__Assigned task__:
Search the data for the string "color" and copy each line in which it appears.

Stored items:
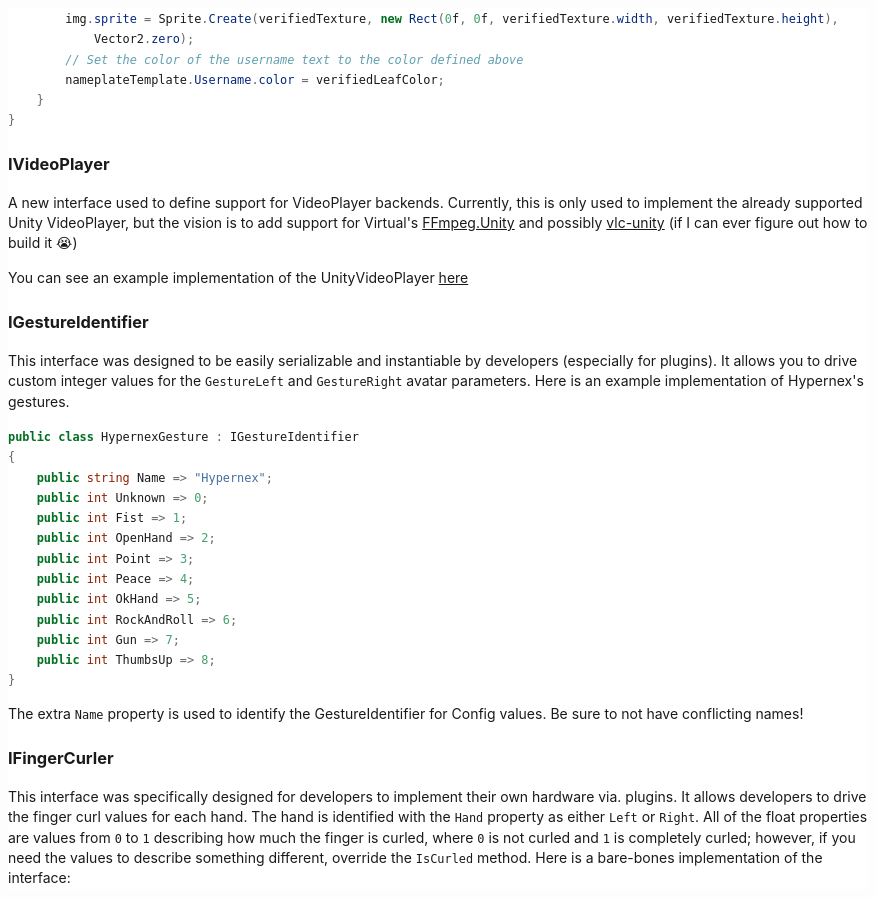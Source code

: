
 ```cs
        img.sprite = Sprite.Create(verifiedTexture, new Rect(0f, 0f, verifiedTexture.width, verifiedTexture.height),
            Vector2.zero);
        // Set the color of the username text to the color defined above
        nameplateTemplate.Username.color = verifiedLeafColor;
    }
}
```

### IVideoPlayer

A new interface used to define support for VideoPlayer backends. Currently, this is only used to implement the already supported Unity VideoPlayer, but the vision is to add support for Virtual's [FFmpeg.Unity](https://github.com/VirtualBrightPlayz/FFmpeg.Unity) and possibly [vlc-unity](https://code.videolan.org/videolan/vlc-unity) (if I can ever figure out how to build it :sob:)

You can see an example implementation of the UnityVideoPlayer [here](https://github.com/TigersUniverse/Hypernex.Unity/blob/main/Assets/Scripts/Game/Video/UnityVideoPlayer.cs)

### IGestureIdentifier

This interface was designed to be easily serializable and instantiable by developers (especially for plugins). It allows you to drive custom integer values for the `GestureLeft` and `GestureRight` avatar parameters. Here is an example implementation of Hypernex's gestures.

```cs
public class HypernexGesture : IGestureIdentifier
{
    public string Name => "Hypernex";
    public int Unknown => 0;
    public int Fist => 1;
    public int OpenHand => 2;
    public int Point => 3;
    public int Peace => 4;
    public int OkHand => 5;
    public int RockAndRoll => 6;
    public int Gun => 7;
    public int ThumbsUp => 8;
}
```

The extra `Name` property is used to identify the GestureIdentifier for Config values. Be sure to not have conflicting names!

### IFingerCurler

This interface was specifically designed for developers to implement their own hardware via. plugins. It allows developers to drive the finger curl values for each hand. The hand is identified with the `Hand` property as either `Left` or `Right`. All of the float properties are values from `0` to `1` describing how much the finger is curled, where `0` is not curled and `1` is completely curled; however, if you need the values to describe something different, override the `IsCurled` method. Here is a bare-bones implementation of the interface:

__Reply to the exercise__:
        // Set the color of the username text to the color defined above
        nameplateTemplate.Username.color = verifiedLeafColor;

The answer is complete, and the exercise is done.